In the late 1960s, a 26-year-old freelance designer named Margaret Crane was working on packaging for the now-defunct pharmaceutical company Organon.
The sight of hundreds of pregnancy tests that doctors had sent into the Organon lab made her think, “A woman could do that herself. It just came to me just like that,” she tells Smithsonian magazine. And she kept thinking. By trial and error — she had no background in science — Crane created in 1967 the prototype for the first home pregnancy test.

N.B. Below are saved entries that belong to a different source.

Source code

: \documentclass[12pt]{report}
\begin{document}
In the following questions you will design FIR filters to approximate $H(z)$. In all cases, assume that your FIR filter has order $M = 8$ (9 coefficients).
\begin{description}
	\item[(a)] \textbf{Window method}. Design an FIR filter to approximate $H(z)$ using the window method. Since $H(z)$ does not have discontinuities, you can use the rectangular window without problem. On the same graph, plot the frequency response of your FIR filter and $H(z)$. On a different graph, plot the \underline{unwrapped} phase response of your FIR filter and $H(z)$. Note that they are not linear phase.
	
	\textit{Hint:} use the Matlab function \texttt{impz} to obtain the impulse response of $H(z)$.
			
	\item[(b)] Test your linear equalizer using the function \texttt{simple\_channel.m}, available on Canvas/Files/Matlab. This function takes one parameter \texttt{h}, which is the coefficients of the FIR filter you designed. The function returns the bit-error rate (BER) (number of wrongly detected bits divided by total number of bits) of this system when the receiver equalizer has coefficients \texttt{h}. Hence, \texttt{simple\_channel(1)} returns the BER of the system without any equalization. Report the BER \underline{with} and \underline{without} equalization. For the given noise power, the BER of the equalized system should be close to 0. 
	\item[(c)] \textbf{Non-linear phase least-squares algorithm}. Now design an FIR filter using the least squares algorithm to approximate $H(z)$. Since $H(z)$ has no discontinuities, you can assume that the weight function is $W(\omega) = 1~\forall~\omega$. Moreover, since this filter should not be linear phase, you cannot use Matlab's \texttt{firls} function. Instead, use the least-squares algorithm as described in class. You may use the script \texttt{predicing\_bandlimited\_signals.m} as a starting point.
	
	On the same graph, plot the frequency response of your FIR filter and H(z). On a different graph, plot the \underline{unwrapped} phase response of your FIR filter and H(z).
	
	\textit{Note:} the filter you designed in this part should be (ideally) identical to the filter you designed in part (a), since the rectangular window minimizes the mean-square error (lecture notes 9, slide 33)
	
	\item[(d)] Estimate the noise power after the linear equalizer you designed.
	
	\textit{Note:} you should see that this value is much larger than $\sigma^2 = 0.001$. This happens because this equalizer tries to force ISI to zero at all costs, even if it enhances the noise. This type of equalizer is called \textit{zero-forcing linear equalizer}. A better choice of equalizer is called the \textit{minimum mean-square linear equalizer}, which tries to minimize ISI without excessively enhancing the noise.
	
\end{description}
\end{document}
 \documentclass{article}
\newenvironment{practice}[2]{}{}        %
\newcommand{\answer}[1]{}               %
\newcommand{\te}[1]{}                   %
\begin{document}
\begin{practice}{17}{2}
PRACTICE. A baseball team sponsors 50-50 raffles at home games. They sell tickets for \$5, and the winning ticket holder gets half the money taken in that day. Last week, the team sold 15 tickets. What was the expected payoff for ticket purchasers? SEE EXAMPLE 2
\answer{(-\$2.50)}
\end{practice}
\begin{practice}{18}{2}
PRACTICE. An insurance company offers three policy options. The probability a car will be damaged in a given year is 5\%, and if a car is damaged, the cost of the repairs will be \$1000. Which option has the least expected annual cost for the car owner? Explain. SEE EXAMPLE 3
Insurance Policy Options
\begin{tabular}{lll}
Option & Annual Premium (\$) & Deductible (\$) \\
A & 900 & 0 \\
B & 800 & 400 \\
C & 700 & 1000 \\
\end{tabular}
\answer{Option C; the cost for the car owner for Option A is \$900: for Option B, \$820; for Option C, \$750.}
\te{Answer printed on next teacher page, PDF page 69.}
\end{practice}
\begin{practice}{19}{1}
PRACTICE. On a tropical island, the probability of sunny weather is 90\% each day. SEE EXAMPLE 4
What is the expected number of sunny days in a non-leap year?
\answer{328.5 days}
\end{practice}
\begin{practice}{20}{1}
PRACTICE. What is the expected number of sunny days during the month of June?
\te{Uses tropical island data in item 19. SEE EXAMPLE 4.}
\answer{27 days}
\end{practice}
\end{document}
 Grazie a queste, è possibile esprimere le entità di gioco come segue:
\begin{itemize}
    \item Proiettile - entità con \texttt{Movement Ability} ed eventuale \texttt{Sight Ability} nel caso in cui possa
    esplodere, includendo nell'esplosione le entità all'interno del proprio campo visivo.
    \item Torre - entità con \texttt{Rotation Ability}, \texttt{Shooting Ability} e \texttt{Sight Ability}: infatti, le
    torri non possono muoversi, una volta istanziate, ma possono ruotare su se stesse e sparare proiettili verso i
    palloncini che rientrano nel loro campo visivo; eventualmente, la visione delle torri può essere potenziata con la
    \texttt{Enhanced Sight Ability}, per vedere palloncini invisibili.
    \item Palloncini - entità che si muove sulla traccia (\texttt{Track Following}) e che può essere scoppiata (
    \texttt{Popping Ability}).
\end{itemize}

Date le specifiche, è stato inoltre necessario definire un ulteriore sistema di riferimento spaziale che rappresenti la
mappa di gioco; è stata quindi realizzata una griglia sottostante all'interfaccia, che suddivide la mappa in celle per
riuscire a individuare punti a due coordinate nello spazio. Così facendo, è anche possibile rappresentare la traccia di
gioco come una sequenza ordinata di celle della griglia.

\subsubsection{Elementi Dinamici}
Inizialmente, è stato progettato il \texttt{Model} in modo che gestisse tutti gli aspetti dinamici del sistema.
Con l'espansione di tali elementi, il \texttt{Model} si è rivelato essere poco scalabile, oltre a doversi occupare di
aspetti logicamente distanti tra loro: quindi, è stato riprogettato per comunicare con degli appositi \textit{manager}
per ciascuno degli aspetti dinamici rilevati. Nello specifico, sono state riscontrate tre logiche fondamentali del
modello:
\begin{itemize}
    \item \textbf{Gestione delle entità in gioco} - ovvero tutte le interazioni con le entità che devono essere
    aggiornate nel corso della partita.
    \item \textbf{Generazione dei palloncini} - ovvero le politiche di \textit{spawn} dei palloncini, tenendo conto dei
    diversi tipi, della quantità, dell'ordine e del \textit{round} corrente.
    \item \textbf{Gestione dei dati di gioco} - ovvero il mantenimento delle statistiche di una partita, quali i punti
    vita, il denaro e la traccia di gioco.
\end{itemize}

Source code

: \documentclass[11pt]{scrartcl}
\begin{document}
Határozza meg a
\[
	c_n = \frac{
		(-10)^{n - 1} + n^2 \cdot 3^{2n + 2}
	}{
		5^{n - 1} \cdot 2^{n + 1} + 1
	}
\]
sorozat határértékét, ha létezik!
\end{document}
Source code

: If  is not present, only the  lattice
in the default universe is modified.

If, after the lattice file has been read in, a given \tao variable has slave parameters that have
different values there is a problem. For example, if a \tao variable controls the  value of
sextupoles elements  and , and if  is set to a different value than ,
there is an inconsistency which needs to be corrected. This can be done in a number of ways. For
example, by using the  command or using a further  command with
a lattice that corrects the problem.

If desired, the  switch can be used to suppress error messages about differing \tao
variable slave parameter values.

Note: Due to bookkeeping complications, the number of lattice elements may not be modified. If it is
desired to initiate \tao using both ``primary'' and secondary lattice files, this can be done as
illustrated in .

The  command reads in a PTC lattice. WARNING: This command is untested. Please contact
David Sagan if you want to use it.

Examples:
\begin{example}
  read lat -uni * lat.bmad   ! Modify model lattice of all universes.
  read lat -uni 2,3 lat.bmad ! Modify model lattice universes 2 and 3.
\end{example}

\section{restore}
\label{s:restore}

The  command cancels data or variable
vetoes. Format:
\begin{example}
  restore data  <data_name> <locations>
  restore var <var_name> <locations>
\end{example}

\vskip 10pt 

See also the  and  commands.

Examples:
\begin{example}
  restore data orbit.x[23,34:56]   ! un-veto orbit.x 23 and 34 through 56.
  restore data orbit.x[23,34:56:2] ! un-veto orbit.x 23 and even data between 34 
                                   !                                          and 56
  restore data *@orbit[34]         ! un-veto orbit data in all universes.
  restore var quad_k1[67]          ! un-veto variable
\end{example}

Roger Catlin tells her story in the September issue of the magazine. The idea encountered some resistance at Organon: “People in the company told me in effect that I was evil, this was really bad, this was terrible, and I had no right to be bringing this up — and women had no right to be doing this themselves; this was in doctors’ hands,” says Crane, who is now 75. “But I really persisted. I thought this was a necessary thing.”
In 1971, her home pregnancy test — named Predictor — went on the market in Canada, and, after gaining FDA approval in 1976, in the United States. It was more complicated than today’s popsicle-stick-size instant tests, but it worked on the same principle of detecting a pregnancy-related hormone in a woman’s urine, and it delivered results in two hours instead of the two weeks required by a lab test.
The Smithsonian’s National Museum of American History recently acquired the prototype. (It came up for auction after Crane realized, “What was I going to do with it? . . . If somebody cleaned out my apartment after I died, they’d think, ‘What is this?’ and throw it away.”) The museum is considering making it part of its “American Enterprise” show about commerce — which would be somewhat ironic, because Crane never made any money from the device, which Organon licensed to other companies for production. “I had to sign off my rights for a dollar,” she says. “And I never got the dollar.”